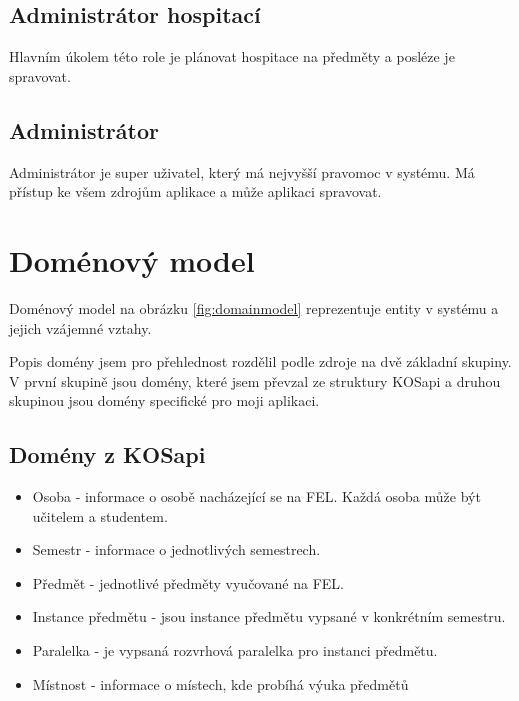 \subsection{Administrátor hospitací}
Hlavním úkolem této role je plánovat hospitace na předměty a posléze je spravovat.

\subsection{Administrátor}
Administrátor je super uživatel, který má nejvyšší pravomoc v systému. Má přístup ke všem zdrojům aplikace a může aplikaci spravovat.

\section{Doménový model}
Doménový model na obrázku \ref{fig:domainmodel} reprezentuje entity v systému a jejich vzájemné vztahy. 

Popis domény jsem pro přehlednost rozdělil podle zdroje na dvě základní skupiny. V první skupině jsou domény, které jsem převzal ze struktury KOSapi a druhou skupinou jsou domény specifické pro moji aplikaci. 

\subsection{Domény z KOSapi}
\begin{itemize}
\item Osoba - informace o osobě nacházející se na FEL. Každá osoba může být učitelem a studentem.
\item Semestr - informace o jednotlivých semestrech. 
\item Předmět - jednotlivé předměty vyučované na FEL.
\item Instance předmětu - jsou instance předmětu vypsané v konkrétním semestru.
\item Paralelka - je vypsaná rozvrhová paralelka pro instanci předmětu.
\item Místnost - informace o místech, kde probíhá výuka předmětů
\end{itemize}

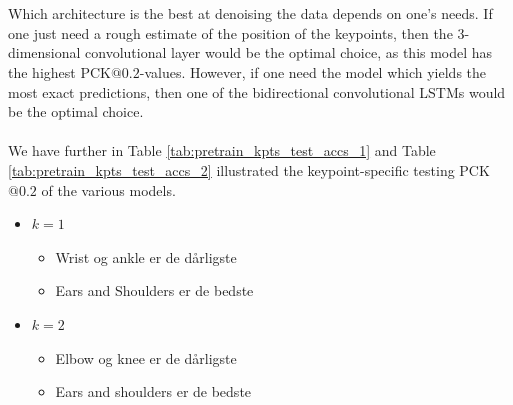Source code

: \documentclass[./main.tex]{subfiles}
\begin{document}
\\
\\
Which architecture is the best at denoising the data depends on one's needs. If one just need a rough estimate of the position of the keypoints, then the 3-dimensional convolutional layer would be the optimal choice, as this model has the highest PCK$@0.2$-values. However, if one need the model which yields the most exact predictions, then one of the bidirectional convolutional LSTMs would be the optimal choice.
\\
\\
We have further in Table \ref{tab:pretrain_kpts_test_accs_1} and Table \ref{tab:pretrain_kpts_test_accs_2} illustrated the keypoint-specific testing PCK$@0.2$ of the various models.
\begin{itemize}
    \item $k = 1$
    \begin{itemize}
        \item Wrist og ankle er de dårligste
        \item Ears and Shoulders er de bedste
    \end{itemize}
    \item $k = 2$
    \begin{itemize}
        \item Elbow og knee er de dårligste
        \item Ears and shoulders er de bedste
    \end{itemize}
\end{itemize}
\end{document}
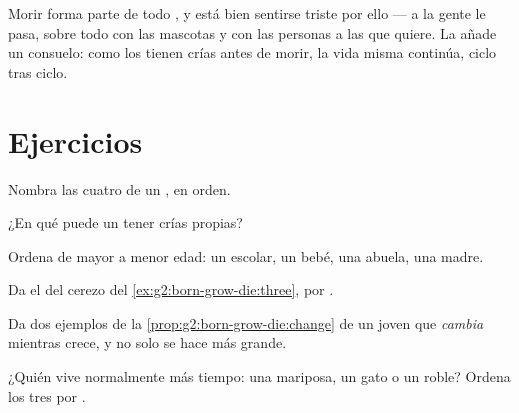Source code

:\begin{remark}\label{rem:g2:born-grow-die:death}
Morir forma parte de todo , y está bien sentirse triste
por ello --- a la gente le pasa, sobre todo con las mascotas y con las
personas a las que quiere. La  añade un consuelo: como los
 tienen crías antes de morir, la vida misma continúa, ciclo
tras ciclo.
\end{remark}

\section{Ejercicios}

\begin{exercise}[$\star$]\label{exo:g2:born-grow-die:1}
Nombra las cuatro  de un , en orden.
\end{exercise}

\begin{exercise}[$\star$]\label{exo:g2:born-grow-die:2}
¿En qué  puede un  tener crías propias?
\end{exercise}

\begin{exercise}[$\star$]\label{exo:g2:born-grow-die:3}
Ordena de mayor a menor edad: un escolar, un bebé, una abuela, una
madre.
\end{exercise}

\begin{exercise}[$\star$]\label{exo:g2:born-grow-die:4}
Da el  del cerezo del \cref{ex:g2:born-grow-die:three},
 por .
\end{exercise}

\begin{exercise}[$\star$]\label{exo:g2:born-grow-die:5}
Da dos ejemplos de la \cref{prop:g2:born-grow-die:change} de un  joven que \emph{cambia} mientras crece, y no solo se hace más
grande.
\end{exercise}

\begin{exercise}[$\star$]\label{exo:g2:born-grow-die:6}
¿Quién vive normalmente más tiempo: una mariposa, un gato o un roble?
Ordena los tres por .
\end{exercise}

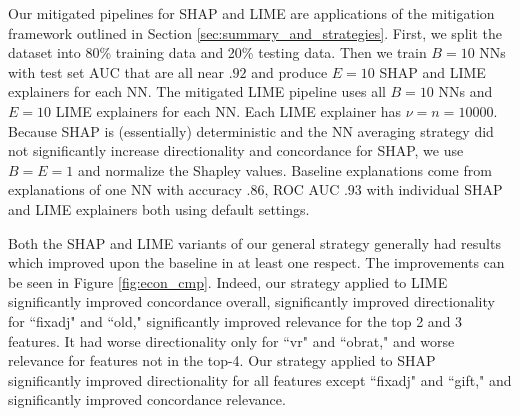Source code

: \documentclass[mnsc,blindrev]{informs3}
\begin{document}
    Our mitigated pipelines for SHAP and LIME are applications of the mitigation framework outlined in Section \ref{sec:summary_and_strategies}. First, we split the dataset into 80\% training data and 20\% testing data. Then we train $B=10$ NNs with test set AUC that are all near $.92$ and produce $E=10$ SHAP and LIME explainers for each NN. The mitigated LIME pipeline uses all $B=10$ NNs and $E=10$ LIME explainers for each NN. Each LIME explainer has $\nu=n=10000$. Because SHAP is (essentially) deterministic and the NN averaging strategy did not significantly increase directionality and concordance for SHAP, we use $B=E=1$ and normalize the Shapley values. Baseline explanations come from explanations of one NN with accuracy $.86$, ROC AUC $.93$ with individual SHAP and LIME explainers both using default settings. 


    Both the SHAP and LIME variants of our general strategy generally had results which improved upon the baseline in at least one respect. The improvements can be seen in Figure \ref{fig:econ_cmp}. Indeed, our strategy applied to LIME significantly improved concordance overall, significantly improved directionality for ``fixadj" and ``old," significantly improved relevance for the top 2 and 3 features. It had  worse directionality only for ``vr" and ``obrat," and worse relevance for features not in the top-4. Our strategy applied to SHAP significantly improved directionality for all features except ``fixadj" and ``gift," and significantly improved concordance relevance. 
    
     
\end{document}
--
## PROBLEM DETAILS
In your copy, include no pictures, but reproduce all records exactly.

## EXERCISE ANSWER
 \subsection{Administrátor hospitací}
Hlavním úkolem této role je plánovat hospitace na předměty a posléze je spravovat.

\subsection{Administrátor}
Administrátor je super uživatel, který má nejvyšší pravomoc v systému. Má přístup ke všem zdrojům aplikace a může aplikaci spravovat.

\section{Doménový model}
Doménový model na obrázku \ref{fig:domainmodel} reprezentuje entity v systému a jejich vzájemné vztahy. 

Popis domény jsem pro přehlednost rozdělil podle zdroje na dvě základní skupiny. V první skupině jsou domény, které jsem převzal ze struktury KOSapi a druhou skupinou jsou domény specifické pro moji aplikaci. 

\subsection{Domény z KOSapi}
\begin{itemize}
\item Osoba - informace o osobě nacházející se na FEL. Každá osoba může být učitelem a studentem.
\item Semestr - informace o jednotlivých semestrech. 
\item Předmět - jednotlivé předměty vyučované na FEL.
\item Instance předmětu - jsou instance předmětu vypsané v konkrétním semestru.
\item Paralelka - je vypsaná rozvrhová paralelka pro instanci předmětu.
\item Místnost - informace o místech, kde probíhá výuka předmětů
\end{itemize}

Source code

: \documentclass[./main.tex]{subfiles}
\begin{document}
\\
\\
Which architecture is the best at denoising the data depends on one's needs. If one just need a rough estimate of the position of the keypoints, then the 3-dimensional convolutional layer would be the optimal choice, as this model has the highest PCK$@0.2$-values. However, if one need the model which yields the most exact predictions, then one of the bidirectional convolutional LSTMs would be the optimal choice.
\\
\\
We have further in Table \ref{tab:pretrain_kpts_test_accs_1} and Table \ref{tab:pretrain_kpts_test_accs_2} illustrated the keypoint-specific testing PCK$@0.2$ of the various models.
\begin{itemize}
    \item $k = 1$
    \begin{itemize}
        \item Wrist og ankle er de dårligste
        \item Ears and Shoulders er de bedste
    \end{itemize}
    \item $k = 2$
    \begin{itemize}
        \item Elbow og knee er de dårligste
        \item Ears and shoulders er de bedste
    \end{itemize}
\end{itemize}
\end{document}
Source code

:\begin{remark}\label{rem:g2:born-grow-die:death}
Morir forma parte de todo , y está bien sentirse triste
por ello --- a la gente le pasa, sobre todo con las mascotas y con las
personas a las que quiere. La  añade un consuelo: como los
 tienen crías antes de morir, la vida misma continúa, ciclo
tras ciclo.
\end{remark}

\section{Ejercicios}

\begin{exercise}[$\star$]\label{exo:g2:born-grow-die:1}
Nombra las cuatro  de un , en orden.
\end{exercise}

\begin{exercise}[$\star$]\label{exo:g2:born-grow-die:2}
¿En qué  puede un  tener crías propias?
\end{exercise}

\begin{exercise}[$\star$]\label{exo:g2:born-grow-die:3}
Ordena de mayor a menor edad: un escolar, un bebé, una abuela, una
madre.
\end{exercise}

\begin{exercise}[$\star$]\label{exo:g2:born-grow-die:4}
Da el  del cerezo del \cref{ex:g2:born-grow-die:three},
 por .
\end{exercise}

\begin{exercise}[$\star$]\label{exo:g2:born-grow-die:5}
Da dos ejemplos de la \cref{prop:g2:born-grow-die:change} de un  joven que \emph{cambia} mientras crece, y no solo se hace más
grande.
\end{exercise}

\begin{exercise}[$\star$]\label{exo:g2:born-grow-die:6}
¿Quién vive normalmente más tiempo: una mariposa, un gato o un roble?
Ordena los tres por .
\end{exercise}

Source code

: \documentclass[mnsc,blindrev]{informs3}
\begin{document}
    Our mitigated pipelines for SHAP and LIME are applications of the mitigation framework outlined in Section \ref{sec:summary_and_strategies}. First, we split the dataset into 80\% training data and 20\% testing data. Then we train $B=10$ NNs with test set AUC that are all near $.92$ and produce $E=10$ SHAP and LIME explainers for each NN. The mitigated LIME pipeline uses all $B=10$ NNs and $E=10$ LIME explainers for each NN. Each LIME explainer has $\nu=n=10000$. Because SHAP is (essentially) deterministic and the NN averaging strategy did not significantly increase directionality and concordance for SHAP, we use $B=E=1$ and normalize the Shapley values. Baseline explanations come from explanations of one NN with accuracy $.86$, ROC AUC $.93$ with individual SHAP and LIME explainers both using default settings. 


    Both the SHAP and LIME variants of our general strategy generally had results which improved upon the baseline in at least one respect. The improvements can be seen in Figure \ref{fig:econ_cmp}. Indeed, our strategy applied to LIME significantly improved concordance overall, significantly improved directionality for ``fixadj" and ``old," significantly improved relevance for the top 2 and 3 features. It had  worse directionality only for ``vr" and ``obrat," and worse relevance for features not in the top-4. Our strategy applied to SHAP significantly improved directionality for all features except ``fixadj" and ``gift," and significantly improved concordance relevance. 
    
     
\end{document}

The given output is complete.